675は予兆にすぎなかったのか。「これがルックの新型フラッグシップ?」 コンセプトモデルのスケッチがそのまま現実世界に飛び出てきたようなその姿に誰もが驚いた。695のオーナーである安井は、そんな795に何を感じ、何を見たのか。泣く子も黙る2016モデルの目玉、ルック・795の美点欠点を好き勝手に書き散らかす徹底評論第7回vol.3。

 

「機能の必然」と「商品力」

安井ルック・795ライト3

おそらく、トップチューブ前端の隆起が空気抵抗削減に寄与する割合はワイヤー内蔵化と同様、微々たるものだろう。このカタチは、わずかな空気抵抗削減という「機能の必然」に、スタイリングの演出による「商品力向上」が重なった結果なのだろう。要するにルックは、795の開発において商品力を意識したノ作りを行ったのだ。技術や性能だけでなくビジュアルもすごいとお客に思わせる必要があると判断したのである。それは数年前まで無骨な585や595を作っていたとは思えない路線変更である。
 
現在、それぞれ方向性はやや異なるものの、各社のハイエンドモデルは一定以上の完成度を備えている。微差はあれど、どれもこれも軽くて快適でそれなりによく走る。だからこそ、これからはスタイリングが重要になる、とルックのヘッドクオーターは考えたのだろう。上下のヘッドベアリング間の距離をとるには専用ステムと専用のヘッドシステムを作らねばならない。それならステムをトップチューブと一直線にして空力性能とスタイリングを両立させよう。ステムの後ろにスペースができたのでジャンクションを入れてしまえ。おそらくそんな流れだろう。
 
ここで、675~795の一角獣スタイルについて改めて考察してみよう。

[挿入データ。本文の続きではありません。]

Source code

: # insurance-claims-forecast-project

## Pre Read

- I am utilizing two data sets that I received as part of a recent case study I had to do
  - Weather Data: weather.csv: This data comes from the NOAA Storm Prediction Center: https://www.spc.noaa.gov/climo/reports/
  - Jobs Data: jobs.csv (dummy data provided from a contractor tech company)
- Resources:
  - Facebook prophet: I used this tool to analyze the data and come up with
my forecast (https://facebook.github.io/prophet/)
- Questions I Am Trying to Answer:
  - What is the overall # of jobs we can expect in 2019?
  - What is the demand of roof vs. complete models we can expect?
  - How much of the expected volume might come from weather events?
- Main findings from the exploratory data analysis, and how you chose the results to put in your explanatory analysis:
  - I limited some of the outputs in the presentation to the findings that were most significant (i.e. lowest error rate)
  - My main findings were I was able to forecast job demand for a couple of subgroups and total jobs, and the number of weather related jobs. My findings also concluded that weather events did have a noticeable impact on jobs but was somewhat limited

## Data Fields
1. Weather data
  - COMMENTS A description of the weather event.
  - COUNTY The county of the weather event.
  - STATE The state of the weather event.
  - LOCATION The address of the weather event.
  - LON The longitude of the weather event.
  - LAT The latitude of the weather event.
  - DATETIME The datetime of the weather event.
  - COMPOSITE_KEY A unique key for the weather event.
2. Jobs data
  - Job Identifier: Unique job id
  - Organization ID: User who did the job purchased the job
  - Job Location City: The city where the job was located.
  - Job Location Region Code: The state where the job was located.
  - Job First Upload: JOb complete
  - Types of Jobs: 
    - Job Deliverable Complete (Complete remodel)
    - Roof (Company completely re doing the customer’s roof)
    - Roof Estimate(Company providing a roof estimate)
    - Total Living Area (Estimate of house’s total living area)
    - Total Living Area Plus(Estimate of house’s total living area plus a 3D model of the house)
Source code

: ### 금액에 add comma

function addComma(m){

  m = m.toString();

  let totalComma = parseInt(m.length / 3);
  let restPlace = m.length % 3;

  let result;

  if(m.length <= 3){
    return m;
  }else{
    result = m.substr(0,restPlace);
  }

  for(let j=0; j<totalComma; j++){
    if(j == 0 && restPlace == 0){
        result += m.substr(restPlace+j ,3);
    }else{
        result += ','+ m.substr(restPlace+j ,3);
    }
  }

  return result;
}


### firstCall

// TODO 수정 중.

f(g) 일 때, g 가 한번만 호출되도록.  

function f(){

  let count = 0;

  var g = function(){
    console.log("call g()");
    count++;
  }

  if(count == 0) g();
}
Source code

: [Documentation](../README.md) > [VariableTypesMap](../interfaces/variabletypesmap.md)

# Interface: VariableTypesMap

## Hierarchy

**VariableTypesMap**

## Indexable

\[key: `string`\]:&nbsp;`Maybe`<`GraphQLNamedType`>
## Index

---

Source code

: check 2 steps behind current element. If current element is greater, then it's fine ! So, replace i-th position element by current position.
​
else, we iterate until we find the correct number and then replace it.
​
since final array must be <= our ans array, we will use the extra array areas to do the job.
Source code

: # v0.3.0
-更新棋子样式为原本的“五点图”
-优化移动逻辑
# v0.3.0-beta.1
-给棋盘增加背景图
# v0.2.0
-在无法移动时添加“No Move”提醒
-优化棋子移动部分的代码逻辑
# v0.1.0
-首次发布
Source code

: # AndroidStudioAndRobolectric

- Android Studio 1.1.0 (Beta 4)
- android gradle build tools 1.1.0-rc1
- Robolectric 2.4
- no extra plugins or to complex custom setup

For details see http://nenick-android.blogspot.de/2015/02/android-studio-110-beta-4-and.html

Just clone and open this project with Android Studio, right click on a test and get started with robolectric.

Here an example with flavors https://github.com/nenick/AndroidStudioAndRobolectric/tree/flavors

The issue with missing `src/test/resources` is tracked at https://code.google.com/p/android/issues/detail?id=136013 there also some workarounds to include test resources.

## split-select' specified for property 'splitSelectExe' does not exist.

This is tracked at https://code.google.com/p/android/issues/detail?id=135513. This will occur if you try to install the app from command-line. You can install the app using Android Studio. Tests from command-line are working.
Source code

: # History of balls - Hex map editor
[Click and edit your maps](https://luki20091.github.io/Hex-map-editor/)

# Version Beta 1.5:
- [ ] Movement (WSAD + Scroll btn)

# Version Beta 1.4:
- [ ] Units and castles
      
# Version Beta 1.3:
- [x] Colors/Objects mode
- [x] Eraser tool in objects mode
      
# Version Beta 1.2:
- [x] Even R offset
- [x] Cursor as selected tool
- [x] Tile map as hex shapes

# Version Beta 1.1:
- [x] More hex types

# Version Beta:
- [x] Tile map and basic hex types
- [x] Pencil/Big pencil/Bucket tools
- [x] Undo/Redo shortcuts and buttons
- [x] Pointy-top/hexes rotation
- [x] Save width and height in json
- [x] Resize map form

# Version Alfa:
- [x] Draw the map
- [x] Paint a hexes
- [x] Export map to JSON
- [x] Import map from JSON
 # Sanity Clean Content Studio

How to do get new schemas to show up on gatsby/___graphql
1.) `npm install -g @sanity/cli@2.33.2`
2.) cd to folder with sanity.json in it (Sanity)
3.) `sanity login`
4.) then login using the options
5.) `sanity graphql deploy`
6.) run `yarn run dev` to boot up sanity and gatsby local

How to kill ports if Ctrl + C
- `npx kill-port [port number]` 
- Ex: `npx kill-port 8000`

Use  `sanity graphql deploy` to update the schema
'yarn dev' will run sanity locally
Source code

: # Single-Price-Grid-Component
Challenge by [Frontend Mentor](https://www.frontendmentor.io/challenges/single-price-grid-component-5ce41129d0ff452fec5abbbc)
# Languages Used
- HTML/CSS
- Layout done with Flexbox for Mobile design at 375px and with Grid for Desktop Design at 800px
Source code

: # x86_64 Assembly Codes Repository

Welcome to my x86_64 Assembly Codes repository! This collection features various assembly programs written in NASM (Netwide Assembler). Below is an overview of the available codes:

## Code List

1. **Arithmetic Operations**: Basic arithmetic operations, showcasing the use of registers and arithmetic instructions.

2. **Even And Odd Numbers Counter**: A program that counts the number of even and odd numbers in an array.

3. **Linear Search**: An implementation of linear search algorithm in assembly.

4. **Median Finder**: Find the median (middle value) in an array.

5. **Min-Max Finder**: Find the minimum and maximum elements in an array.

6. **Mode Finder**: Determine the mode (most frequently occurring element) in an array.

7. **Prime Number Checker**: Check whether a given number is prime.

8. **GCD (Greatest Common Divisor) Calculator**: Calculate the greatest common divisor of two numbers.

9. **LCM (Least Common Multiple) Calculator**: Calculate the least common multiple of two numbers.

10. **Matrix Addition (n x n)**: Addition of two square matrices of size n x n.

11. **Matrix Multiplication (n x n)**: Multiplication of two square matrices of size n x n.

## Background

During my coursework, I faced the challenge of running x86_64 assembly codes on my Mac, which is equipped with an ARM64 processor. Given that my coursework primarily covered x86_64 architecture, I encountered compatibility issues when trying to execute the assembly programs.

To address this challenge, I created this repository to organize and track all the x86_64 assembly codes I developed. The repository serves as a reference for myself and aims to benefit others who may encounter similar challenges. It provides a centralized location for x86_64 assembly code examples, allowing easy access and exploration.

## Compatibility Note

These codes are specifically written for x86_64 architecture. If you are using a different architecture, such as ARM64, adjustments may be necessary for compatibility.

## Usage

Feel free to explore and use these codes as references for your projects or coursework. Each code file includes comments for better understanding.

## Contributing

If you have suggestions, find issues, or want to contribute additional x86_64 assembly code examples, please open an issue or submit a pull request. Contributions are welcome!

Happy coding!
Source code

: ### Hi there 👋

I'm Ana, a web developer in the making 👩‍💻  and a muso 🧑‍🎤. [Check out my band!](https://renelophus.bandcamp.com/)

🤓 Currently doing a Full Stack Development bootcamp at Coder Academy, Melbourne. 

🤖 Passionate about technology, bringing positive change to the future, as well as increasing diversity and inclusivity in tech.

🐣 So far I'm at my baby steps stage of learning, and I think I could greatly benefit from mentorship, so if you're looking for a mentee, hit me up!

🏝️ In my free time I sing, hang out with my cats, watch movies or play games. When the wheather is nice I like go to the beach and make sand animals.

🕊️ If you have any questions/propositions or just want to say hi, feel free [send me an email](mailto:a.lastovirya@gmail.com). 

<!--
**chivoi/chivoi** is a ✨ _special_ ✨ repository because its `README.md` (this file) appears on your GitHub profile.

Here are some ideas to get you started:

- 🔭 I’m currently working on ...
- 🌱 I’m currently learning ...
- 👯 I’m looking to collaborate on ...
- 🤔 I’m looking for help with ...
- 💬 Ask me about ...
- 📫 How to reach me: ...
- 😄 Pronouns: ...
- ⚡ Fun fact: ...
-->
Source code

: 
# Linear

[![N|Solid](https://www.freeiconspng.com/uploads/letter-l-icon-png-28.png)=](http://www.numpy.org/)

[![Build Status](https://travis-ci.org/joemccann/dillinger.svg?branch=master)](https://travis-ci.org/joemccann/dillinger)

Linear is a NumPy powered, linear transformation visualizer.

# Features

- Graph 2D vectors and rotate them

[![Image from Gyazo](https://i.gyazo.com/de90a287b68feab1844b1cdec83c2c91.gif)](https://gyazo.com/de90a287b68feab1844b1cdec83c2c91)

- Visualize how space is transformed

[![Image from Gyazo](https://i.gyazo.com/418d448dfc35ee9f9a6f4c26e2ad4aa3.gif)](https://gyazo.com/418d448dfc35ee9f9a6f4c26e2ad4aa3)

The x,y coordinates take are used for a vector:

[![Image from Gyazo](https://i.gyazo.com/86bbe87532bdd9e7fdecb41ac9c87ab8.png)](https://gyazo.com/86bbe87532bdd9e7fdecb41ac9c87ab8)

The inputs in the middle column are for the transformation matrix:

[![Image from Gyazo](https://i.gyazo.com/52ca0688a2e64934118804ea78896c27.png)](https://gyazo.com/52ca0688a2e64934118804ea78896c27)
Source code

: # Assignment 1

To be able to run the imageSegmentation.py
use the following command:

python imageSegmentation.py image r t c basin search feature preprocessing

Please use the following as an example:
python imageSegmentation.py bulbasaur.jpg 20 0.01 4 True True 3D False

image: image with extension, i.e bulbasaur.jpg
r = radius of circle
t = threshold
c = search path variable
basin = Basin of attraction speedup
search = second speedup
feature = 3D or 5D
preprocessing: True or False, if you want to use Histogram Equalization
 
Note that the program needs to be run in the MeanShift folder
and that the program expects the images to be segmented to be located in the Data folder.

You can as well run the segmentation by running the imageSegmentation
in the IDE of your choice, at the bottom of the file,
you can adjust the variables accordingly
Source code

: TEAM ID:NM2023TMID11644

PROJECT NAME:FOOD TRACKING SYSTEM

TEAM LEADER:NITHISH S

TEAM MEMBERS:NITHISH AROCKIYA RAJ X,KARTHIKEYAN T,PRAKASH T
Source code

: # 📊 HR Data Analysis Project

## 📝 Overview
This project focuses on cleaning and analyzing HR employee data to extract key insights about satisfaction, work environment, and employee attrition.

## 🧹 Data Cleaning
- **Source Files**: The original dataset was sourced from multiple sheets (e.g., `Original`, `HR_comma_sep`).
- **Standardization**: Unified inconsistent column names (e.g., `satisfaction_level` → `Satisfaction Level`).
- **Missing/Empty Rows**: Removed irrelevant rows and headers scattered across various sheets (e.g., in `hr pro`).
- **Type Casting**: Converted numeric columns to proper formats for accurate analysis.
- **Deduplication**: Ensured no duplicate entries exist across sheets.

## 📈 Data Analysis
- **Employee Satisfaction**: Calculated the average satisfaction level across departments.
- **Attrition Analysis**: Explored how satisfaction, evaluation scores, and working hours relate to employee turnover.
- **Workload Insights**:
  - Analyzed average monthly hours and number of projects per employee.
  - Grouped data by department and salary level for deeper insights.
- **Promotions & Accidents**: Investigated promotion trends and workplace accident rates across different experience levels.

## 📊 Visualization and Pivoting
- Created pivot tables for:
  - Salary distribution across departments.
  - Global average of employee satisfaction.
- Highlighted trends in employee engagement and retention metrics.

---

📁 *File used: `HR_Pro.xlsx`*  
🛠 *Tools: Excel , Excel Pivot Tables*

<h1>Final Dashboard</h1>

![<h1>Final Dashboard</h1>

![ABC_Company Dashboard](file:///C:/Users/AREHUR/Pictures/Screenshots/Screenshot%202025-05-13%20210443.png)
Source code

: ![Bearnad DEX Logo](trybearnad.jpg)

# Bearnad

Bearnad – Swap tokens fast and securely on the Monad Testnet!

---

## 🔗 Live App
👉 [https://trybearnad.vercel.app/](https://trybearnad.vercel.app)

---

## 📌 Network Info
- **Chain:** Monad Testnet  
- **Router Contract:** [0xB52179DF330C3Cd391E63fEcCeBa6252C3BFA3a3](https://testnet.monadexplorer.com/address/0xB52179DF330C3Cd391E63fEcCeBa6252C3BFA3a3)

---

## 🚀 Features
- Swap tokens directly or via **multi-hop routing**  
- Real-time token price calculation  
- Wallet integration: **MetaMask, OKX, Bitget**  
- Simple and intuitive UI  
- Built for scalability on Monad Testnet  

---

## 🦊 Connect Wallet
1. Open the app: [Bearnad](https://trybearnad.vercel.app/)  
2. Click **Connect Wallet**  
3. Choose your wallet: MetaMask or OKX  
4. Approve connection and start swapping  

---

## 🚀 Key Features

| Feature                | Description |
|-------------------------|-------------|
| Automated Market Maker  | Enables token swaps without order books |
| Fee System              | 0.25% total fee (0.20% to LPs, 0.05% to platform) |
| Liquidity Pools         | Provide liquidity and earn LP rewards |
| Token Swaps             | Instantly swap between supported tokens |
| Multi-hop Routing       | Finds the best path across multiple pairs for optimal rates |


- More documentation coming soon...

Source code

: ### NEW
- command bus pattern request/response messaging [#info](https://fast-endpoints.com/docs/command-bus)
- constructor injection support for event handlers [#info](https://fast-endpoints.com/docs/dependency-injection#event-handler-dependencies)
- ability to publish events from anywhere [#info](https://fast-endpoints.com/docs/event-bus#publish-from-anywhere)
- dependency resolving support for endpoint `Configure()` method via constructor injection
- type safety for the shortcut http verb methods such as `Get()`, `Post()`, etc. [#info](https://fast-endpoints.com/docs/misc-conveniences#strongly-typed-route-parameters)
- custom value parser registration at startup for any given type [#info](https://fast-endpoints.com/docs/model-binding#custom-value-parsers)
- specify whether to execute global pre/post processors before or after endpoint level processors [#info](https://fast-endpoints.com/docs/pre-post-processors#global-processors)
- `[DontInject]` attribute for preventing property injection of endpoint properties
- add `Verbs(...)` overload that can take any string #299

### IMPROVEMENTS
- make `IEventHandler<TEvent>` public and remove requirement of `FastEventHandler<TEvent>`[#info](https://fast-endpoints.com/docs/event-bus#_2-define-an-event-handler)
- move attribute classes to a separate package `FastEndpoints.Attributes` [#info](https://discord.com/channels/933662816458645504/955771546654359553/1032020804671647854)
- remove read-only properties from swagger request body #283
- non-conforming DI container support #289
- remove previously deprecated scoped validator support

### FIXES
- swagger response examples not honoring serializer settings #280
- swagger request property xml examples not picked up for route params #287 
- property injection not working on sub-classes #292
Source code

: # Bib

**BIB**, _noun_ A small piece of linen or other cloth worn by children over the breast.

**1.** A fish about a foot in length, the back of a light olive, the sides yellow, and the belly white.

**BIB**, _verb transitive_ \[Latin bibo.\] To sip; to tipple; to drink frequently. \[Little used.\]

今までのロードフレームは、ホリゾンタル、スローピングを問わず、主な応力担体はお互い密接に関係し融合している ―シートチューブの上端にシートポストとサドルが付き、チェーンステーとシートステーの末端にリヤホイールが付き、トップチューブとダウンチューブの末端にヘッドチューブが付き、そこに刺さったフォークの下端にフロントホイールが付く― のだが、ただステムだけはポツンとそこから飛び出て独立していた。
 
しかしルックが675で提唱し、795で完成度を上げたトップチューブ~ステム一体型デザインでは、一人離れた場所で寂しそうにしていたステムがフレームセットに(外見上は)取り込まれた。これにより、ビジュアル上の一体感が飛躍的に高まったことは確かだ。かつてのロードバイクは、フレーム、ヘッドパーツ、フォーク、BB、シートポストの境目にいちいち段差がついているのが当たり前だった。しかし今では、ヘッドパーツはヘッドチューブ内に隠れ、フレームとフォークは同一曲面を成している。インテグレーテッドBBやISPの台頭、シートポストの専用設計化などによって、フレームにくっつくパーツはどんどんとフレームに取り込まれ、バイクから醜い凹凸は姿を消しつつある。ビジュアル上のシームレス化=フラッシュサーフェス化(これは空気抵抗削減という機能に直結するものでもある)は、これかもスポーツバイクデザインの大きなテーマとなり続けるだろう。

 

飛翔のカタチ

安井ルック・795ライト3
そのテーマにおいて一頭地抜きん出たのが795なのである。単にディティールが特徴的だとか造形がちょっと凝っているなどというみみっちい話ではない。795はカタチの根本からして特徴的なのだ。
スローピングフレームのトップチューブは、どれも天を目指して伸びている。ロードバイクの中で、唯一そこだけ“飛翔するカタチ”なのである。しかし従来のロードフレームは、トップチューブがヘッドチューブに到達したところで勢いがブツンと途切れ、その視覚的エネルギーはステムでフタをされてしまっていた。しかし795のトップチューブは、その飛翔の勢いを途切れさせることなく空中に向かったままフッと消える。これが、795の「他に類を見ない視覚的ダイナミズム」の理由である。
 
見る者に一目でそれとわかるようなアイコンを作り出したという点においても、ルックはハイエンドロードのスタイリングに新境地を開いたといえる。影響をうけているのはユーザーだけではない。すでにこのステム~トップチューブを一直線にするというデザインをあからさまにコピーするメーカーも現れ始めた。影響力の大きいカタチである。しかし、あまりに個性的でアクが強くシンボリックにすぎるため、これから市場を飽きさせることなくこのスタイリングをどう進化させるのか、が難しいところだろう。デザイナーの手腕が問われるスタイリングである。
 
しかし忘れてはならないのが、ハンドルポジションの自由度が低いという大きなデメリット、そして「戦う機械のあらゆる形状には技術的必然が宿るべき」というストイシズムこそがこれまでのロードバイクの美しさを醸成していた、という事実である。これからロードバイクはどちらの方向に進むのだろうか―。